Series: The Practical Guide to Dimensionality Reduction
Part 4 of 4
Which Method Do You Actually Use?
By Cory Henn · April 2026 · No linear algebra required
If you've made it through Parts 1–3, you've got a solid conceptual handle on what dimensionality reduction is doing and why it matters. You know why your 20,000-gene dataset needs compression, how PCA finds the axes of greatest variance, and why t-SNE and UMAP exist to catch the nonlinear structure that PCA flattens out.
Now comes the part everyone actually wants: how do you choose?
The one question that drives everything
Before you pick a method, answer this: What are you trying to do with the output?
Not “what is my data?” — that matters too, but it's downstream. The primary question is what job this plot needs to do. Because dimensionality reduction is always a tool serving a purpose, and the right tool depends on the purpose.
There are really only four things you're ever trying to do:
- Explore — You have a new dataset and you're figuring out what's in it
- Communicate — You need a figure for a paper, a talk, or a collaborator
- Quantify — You need reduced dimensions as input to a downstream analysis (clustering, trajectory inference, a classifier)
- Diagnose — You're checking whether your data has problems (batch effects, technical artifacts, outliers)
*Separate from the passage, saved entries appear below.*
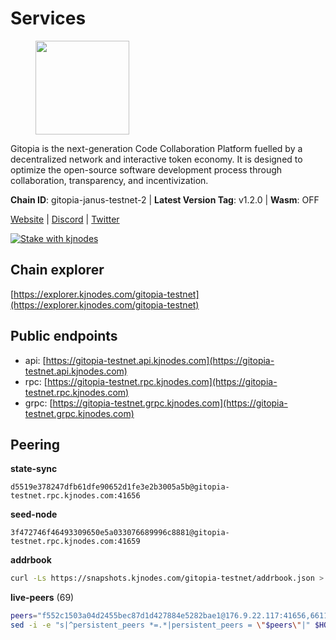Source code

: # Services

<figure><img src="https://raw.githubusercontent.com/kj89/testnet_manuals/main/pingpub/logos/gitopia.png" width="150" alt=""><figcaption></figcaption></figure>

Gitopia is the next-generation Code Collaboration Platform fuelled by  a decentralized network and interactive token economy. It is designed  to optimize the open-source software development process through  collaboration, transparency, and incentivization.

**Chain ID**: gitopia-janus-testnet-2 | **Latest Version Tag**: v1.2.0 | **Wasm**: OFF

[Website](https://gitopia.com/) | [Discord](https://discord.gg/hFTXCGNYDZ) | [Twitter](https://twitter.com/gitopiaDAO)

[![Stake with kjnodes](https://i.ibb.co/cr44Q8j/button-stake-with-kjnodes.png)](https://restake.app/gitopia-testnet/None)


## Chain explorer
[https://explorer.kjnodes.com/gitopia-testnet](https://explorer.kjnodes.com/gitopia-testnet)

## Public endpoints

* api: [https://gitopia-testnet.api.kjnodes.com](https://gitopia-testnet.api.kjnodes.com)
* rpc: [https://gitopia-testnet.rpc.kjnodes.com](https://gitopia-testnet.rpc.kjnodes.com)
* grpc: [https://gitopia-testnet.grpc.kjnodes.com](https://gitopia-testnet.grpc.kjnodes.com)

## Peering

**state-sync**

```text
d5519e378247dfb61dfe90652d1fe3e2b3005a5b@gitopia-testnet.rpc.kjnodes.com:41656
```

**seed-node**

```text
3f472746f46493309650e5a033076689996c8881@gitopia-testnet.rpc.kjnodes.com:41659
```

**addrbook**
```bash
curl -Ls https://snapshots.kjnodes.com/gitopia-testnet/addrbook.json > $HOME/.gitopia/config/addrbook.json
```

**live-peers** (69)
```bash
peers="f552c1503a04d2455bec87d1d427884e5282bae1@176.9.22.117:41656,66116d559390844588c67db54b894779cf00d559@5.9.61.237:41656,d5519e378247dfb61dfe90652d1fe3e2b3005a5b@65.109.68.190:41656,082e95b5d5351e68dcfb24dff802f9064cfd5a4c@65.109.92.241:51056,f97115243c6291081b546e8d59f51e5ecede4168@149.102.155.225:26656,b5fbf2633a1d00c4e0e62f1e0012f8e72af15aa9@185.218.124.169:26656,ac606e28c081c679dc23d9a94c29842be8f8b1f1@45.85.249.133:656,ad33cf22f96e43448798686ed0f7428b8fdacf5b@5.161.90.174:656,ea53a3f77fe373f47be4e77fd5f9ff526dfaec33@51.79.143.46:41656,4822b1bc21df29f4928b81d0ea457191c9839980@194.163.187.123:26656,be4adbd2ac42910509338b8d6e05a45d1bf9bfe9@165.232.157.92:41656,91bf3eb973595dd4621ccf5853e5ac78c48058da@194.163.180.77:656,bc8a2179df7d5db14504e64cfba8ad4e3d3ce0e4@38.242.156.105:26656,8bec864d68a2542233ba37ac94c723fdf0b8e175@45.151.122.136:656,4e0e57bcac8aa2bc3188d5b7845eeee61a61f3f0@194.163.170.165:26656,5c2a752c9b1952dbed075c56c600c3a79b58c395@195.3.220.140:27036,df66a0896a1f6cac3ad45810346c1d096b42adc9@164.92.80.120:26656,374da78901e59810277fc35482bce6e30953f488@80.79.6.155:41656,458a98d6293064bdf3d6f86e0e2aa87bbb450f07@75.119.144.48:656,b6651c7b043ef4bdccd7906b0f06de2bbdfe8a60@193.46.243.75:26656,1f0f03a1c845e810e5cfeb0d960639c637d049fe@154.26.131.130:36656,9a864058d9272928db234050a45ac8ad439aa967@164.92.109.65:26656,52098a0fdd0dc566615ad37492019d252635bdda@45.85.249.131:656,fea7c372588898f7ea3a04373c52a30712b3c279@185.239.209.56:656,9863c8928e26bd2528d5cac71c34548e57611570@81.0.218.37:41656,ffb4f7d43d6449c292d4e60c8a48eb3d31c39691@38.242.139.100:656,f0b8227e40f25eaec0e25b9e91ca199d2d9a1ecb@167.86.94.177:656,61c85d47e1dd86d5a5849450b849078d4d13184b@85.239.244.123:26656,2e714e8854361967515a8b859f8f4b0d9b8d11e8@194.163.190.86:26656,61d2b313e2adc9d7990944f8ab5a6f9ecf08084f@65.21.122.171:16656,e9e671e22d794a4f80e32133905c83585b057a5d@86.48.3.0:26656,1c14a50a931cdf437c1a28bc00565d69950b6c6b@135.181.205.220:36656,481189b7e246f6c824a969482446c49abbfe76b8@161.97.172.147:26656,ae5d5b47ea732ff509114f405967f61eb3d86ac6@75.119.146.171:656,0e9f303834a5d1f3be0babd5466725b3609ebc82@65.21.141.246:28656,399d4e19186577b04c23296c4f7ecc53e61080cb@34.87.157.137:26656,007d2419fea80aee707d009af0153f5105c53379@38.242.139.164:656,12f6b84a23b054a6591c647c2a4456c40af65cce@5.9.147.22:24656,31af09cf452ded09a5b3ffdab49efc4248feaca9@143.198.69.150:26656,0eb70bf5e2403694109f9bba184570074c2dfdd5@38.242.235.255:26656,38f4e436b28b05850fa9b67cadf0700123cec094@45.10.154.166:26656,c820e754c56b5455d64ab7685730c44a936d0833@154.38.165.129:26656,6986482bbe27c08c0f75011564327478b6feb8e5@170.64.154.135:41656,deca8c5aed2d1e617789d80927394a1d4d1c7360@149.102.146.123:26656,016b0e565abd496b9473b87ac41339251005d12e@194.163.167.163:41656,dda121b4638af8bba1b0c2fd2eab598bef3c1c44@5.75.162.210:41656,6871aeacd353d66c38b1ebbf3b1ad244fa05e32b@167.86.84.125:26656,a52d22191c38d7406f7b7bd8b3969f35d7c31c8b@146.190.62.4:26656,4ceba74efb843cf10926a9ec757e4e2081d71e92@207.244.226.183:656,292c099fc654a1331d3b62a1b939f867b62ef434@45.85.147.242:656,c14575ac7dc6c9134c13929fc210efee2bf40199@34.143.188.67:26656,8f4c2887e46edc200a95afeaa87cb63bdddd26e2@185.239.208.131:656,66a1ddb78edb02c9a161730bf1fa6a5b8d5b8c5c@149.102.159.72:26656,c03e9f152bb1becc54d4424d02249135d39be09f@81.0.218.106:41656,b443841c75ff451db6ca3c58c253db543dc86b68@185.244.181.103:26656,059dfbb655e9937c82f9dbc774397dd392c363de@149.102.137.5:41656,bef920987c15fb3db45f17f1429d56d596074453@46.137.202.15:41656,4ed110a5b1ebad62d1e92e8cdabfc9160e2ca4db@65.109.92.148:46656,27411a4ba3fae9b1bb00b1181da0ea300947418a@178.20.46.216:26656,464037dbb9f172f4865d55002b8d83dbbd24b641@193.178.170.251:656,c19da021d6bbdeccdd03453a021d7171e6e299d5@173.249.14.30:656,5ffdc1788f68df5e8163d9bd0d71a4c4d3dec2e9@81.0.220.21:26656,ebeba690d8084592a983da1e6429598cc9b9d04c@213.202.212.77:26656,12d69933e13c25a22336cc95cf7a7e3b05ff7ac6@185.192.97.39:41656,6ea375302fdd319ef64e013f469e286faf739da8@213.239.207.165:20086,2f58a44c9ce9dcdf81e2eaed7cd808ebefe222a7@38.242.243.111:26656,59a99a10a28baeda8535598acef9abb706ec5dbc@45.85.249.132:656,1735bcbba2618114a41e61f8ff18806282991d54@194.163.160.127:26656,29f2054d83bdebe52137f1c33c887ffd43a5aa2d@65.109.87.216:41656"
sed -i -e "s|^persistent_peers *=.*|persistent_peers = \"$peers\"|" $HOME/.gitopia/config/config.toml
```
If you're exploring a new dataset
Start with PCA. Always.
I know UMAP is more exciting and the clusters look cleaner. Do PCA first anyway. PCA gives you information that UMAP hides. A PCA plot where your samples all pile into a single blob tells you something important: that there is no strong linear structure in your data, or that your variation is dominated by something you did not expect (a technical effect, a covariate you forgot about, a batch issue). A UMAP of that same data might look beautiful, with gorgeous clusters, and lead you completely astray.
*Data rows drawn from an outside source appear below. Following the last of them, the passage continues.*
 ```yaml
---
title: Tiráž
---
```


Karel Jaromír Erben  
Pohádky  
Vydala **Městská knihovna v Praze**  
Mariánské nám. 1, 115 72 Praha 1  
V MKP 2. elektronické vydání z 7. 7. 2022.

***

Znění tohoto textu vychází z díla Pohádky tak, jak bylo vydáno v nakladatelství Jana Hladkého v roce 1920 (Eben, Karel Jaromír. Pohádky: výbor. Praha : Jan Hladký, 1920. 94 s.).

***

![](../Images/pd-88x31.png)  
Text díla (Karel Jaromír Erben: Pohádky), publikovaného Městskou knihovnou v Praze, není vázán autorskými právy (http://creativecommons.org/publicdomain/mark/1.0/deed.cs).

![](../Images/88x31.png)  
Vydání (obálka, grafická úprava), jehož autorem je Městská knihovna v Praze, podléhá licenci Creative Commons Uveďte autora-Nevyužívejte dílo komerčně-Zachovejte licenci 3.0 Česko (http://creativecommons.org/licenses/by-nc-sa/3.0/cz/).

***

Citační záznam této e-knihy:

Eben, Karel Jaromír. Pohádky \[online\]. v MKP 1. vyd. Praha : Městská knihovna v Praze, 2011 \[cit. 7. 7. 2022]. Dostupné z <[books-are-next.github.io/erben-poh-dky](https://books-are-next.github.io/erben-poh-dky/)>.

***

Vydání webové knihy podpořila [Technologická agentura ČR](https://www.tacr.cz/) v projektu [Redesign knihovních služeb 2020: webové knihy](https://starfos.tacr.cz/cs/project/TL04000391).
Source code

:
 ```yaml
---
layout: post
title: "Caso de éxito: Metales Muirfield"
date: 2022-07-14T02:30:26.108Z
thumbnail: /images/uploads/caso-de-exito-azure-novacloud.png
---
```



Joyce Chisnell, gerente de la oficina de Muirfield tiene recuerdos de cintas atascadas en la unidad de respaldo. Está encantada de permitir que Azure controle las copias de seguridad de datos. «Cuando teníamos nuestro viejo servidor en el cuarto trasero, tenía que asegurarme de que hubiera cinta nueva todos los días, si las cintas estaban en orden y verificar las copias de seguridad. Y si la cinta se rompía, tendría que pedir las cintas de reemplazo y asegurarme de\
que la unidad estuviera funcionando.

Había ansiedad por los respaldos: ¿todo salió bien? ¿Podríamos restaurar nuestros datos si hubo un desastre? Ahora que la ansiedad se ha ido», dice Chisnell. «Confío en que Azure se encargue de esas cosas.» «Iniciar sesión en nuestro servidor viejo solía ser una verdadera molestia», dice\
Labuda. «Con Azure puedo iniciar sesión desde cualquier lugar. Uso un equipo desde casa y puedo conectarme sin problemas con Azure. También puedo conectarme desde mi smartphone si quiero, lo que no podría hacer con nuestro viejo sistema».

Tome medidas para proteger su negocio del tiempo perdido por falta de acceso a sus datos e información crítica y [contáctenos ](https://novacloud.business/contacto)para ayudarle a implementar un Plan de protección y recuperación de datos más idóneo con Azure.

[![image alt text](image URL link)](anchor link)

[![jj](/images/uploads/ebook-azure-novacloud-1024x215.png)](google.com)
PCA is your sanity check. Run it. Look at the variance explained per component. If the first two PCs explain 50% of the variance, that's a healthy, information-rich dataset. If they explain 8%, your signal is spread thin across many weak axes, and that is worth knowing before you project into 2D.
The practical workflow for exploration
- Run PCA. Check the elbow plot. Check PC1 vs PC2, colored by everything you have (batch, condition, cell type, sample ID).
- If PCA shows structure: great, you already have something. Now run UMAP for a better-looking version.
- If PCA shows a blob: investigate before moving on. You might have a batch problem, or your feature selection needs work.
If you're making a figure for a paper or talk
Use UMAP. Full stop.
UMAP produces the clearest visual separation of distinct cell populations, it's fast enough to run on datasets of any reasonable size, and it is what reviewers and readers expect to see in single-cell papers right now. t-SNE is fine and sometimes still preferred in certain subfields, but if you do not have a specific reason to use it, UMAP is the default.
A few things to nail before you finalize that figure:
Run UMAP with at least two or three different n_neighbors values (try 10, 30, 50) and look at how the output changes. You should see that the core structure is stable even as the parameter changes. If your clusters completely rearrange when you change n_neighbors, that is a red flag worth investigating before the figure goes in a paper.
Label your clusters with what they actually are, not “cluster 0” through “cluster 11.” And do not annotate distances between clusters as if they mean something. UMAP preserves local neighborhoods, not global distances. Two clusters being far apart on a UMAP plot tells you nothing about how different those populations are at the transcript level.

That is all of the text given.